PROBLEM TO WORK ON:
Below are some records; copy them word for word and drop the pictures.

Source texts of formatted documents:

★ ★ ★ ★

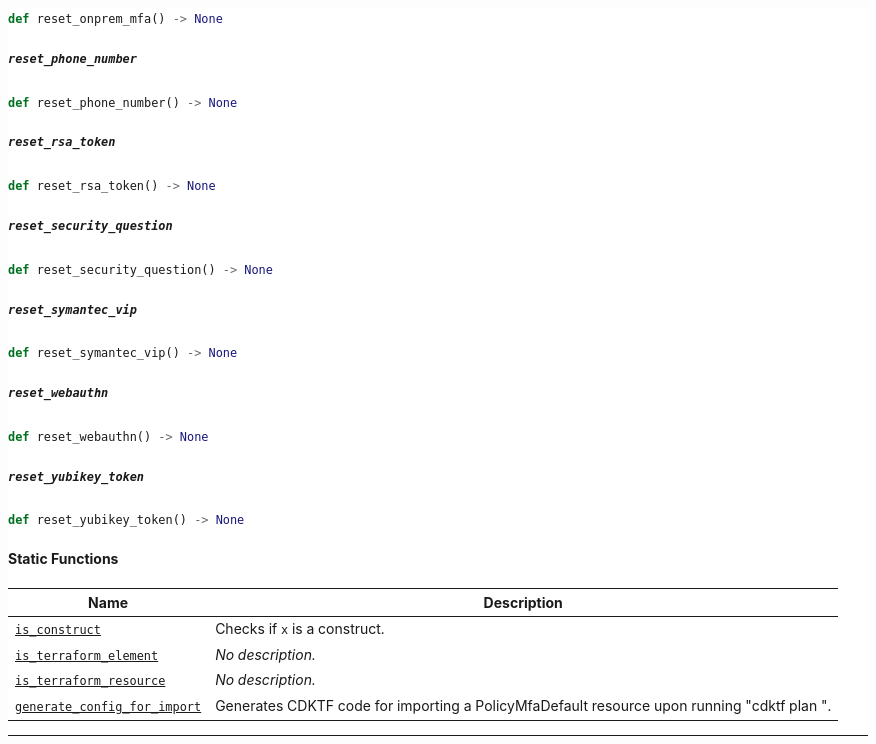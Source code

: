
 ```python
def reset_onprem_mfa() -> None
```

##### `reset_phone_number` <a name="reset_phone_number" id="@cdktf/provider-okta.policyMfaDefault.PolicyMfaDefault.resetPhoneNumber"></a>

```python
def reset_phone_number() -> None
```

##### `reset_rsa_token` <a name="reset_rsa_token" id="@cdktf/provider-okta.policyMfaDefault.PolicyMfaDefault.resetRsaToken"></a>

```python
def reset_rsa_token() -> None
```

##### `reset_security_question` <a name="reset_security_question" id="@cdktf/provider-okta.policyMfaDefault.PolicyMfaDefault.resetSecurityQuestion"></a>

```python
def reset_security_question() -> None
```

##### `reset_symantec_vip` <a name="reset_symantec_vip" id="@cdktf/provider-okta.policyMfaDefault.PolicyMfaDefault.resetSymantecVip"></a>

```python
def reset_symantec_vip() -> None
```

##### `reset_webauthn` <a name="reset_webauthn" id="@cdktf/provider-okta.policyMfaDefault.PolicyMfaDefault.resetWebauthn"></a>

```python
def reset_webauthn() -> None
```

##### `reset_yubikey_token` <a name="reset_yubikey_token" id="@cdktf/provider-okta.policyMfaDefault.PolicyMfaDefault.resetYubikeyToken"></a>

```python
def reset_yubikey_token() -> None
```

#### Static Functions <a name="Static Functions" id="Static Functions"></a>

| **Name** | **Description** |
| --- | --- |
| <code><a href="#@cdktf/provider-okta.policyMfaDefault.PolicyMfaDefault.isConstruct">is_construct</a></code> | Checks if `x` is a construct. |
| <code><a href="#@cdktf/provider-okta.policyMfaDefault.PolicyMfaDefault.isTerraformElement">is_terraform_element</a></code> | *No description.* |
| <code><a href="#@cdktf/provider-okta.policyMfaDefault.PolicyMfaDefault.isTerraformResource">is_terraform_resource</a></code> | *No description.* |
| <code><a href="#@cdktf/provider-okta.policyMfaDefault.PolicyMfaDefault.generateConfigForImport">generate_config_for_import</a></code> | Generates CDKTF code for importing a PolicyMfaDefault resource upon running "cdktf plan <stack-name>". |

---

★ ★ ★ ★

ANSWER SECTION:
Source code

:
 ```python
def reset_onprem_mfa() -> None
```

##### `reset_phone_number` <a name="reset_phone_number" id="@cdktf/provider-okta.policyMfaDefault.PolicyMfaDefault.resetPhoneNumber"></a>

```python
def reset_phone_number() -> None
```

##### `reset_rsa_token` <a name="reset_rsa_token" id="@cdktf/provider-okta.policyMfaDefault.PolicyMfaDefault.resetRsaToken"></a>

```python
def reset_rsa_token() -> None
```

##### `reset_security_question` <a name="reset_security_question" id="@cdktf/provider-okta.policyMfaDefault.PolicyMfaDefault.resetSecurityQuestion"></a>

```python
def reset_security_question() -> None
```

##### `reset_symantec_vip` <a name="reset_symantec_vip" id="@cdktf/provider-okta.policyMfaDefault.PolicyMfaDefault.resetSymantecVip"></a>

```python
def reset_symantec_vip() -> None
```

##### `reset_webauthn` <a name="reset_webauthn" id="@cdktf/provider-okta.policyMfaDefault.PolicyMfaDefault.resetWebauthn"></a>

```python
def reset_webauthn() -> None
```

##### `reset_yubikey_token` <a name="reset_yubikey_token" id="@cdktf/provider-okta.policyMfaDefault.PolicyMfaDefault.resetYubikeyToken"></a>

```python
def reset_yubikey_token() -> None
```

#### Static Functions <a name="Static Functions" id="Static Functions"></a>

| **Name** | **Description** |
| --- | --- |
| <code><a href="#@cdktf/provider-okta.policyMfaDefault.PolicyMfaDefault.isConstruct">is_construct</a></code> | Checks if `x` is a construct. |
| <code><a href="#@cdktf/provider-okta.policyMfaDefault.PolicyMfaDefault.isTerraformElement">is_terraform_element</a></code> | *No description.* |
| <code><a href="#@cdktf/provider-okta.policyMfaDefault.PolicyMfaDefault.isTerraformResource">is_terraform_resource</a></code> | *No description.* |
| <code><a href="#@cdktf/provider-okta.policyMfaDefault.PolicyMfaDefault.generateConfigForImport">generate_config_for_import</a></code> | Generates CDKTF code for importing a PolicyMfaDefault resource upon running "cdktf plan <stack-name>". |

---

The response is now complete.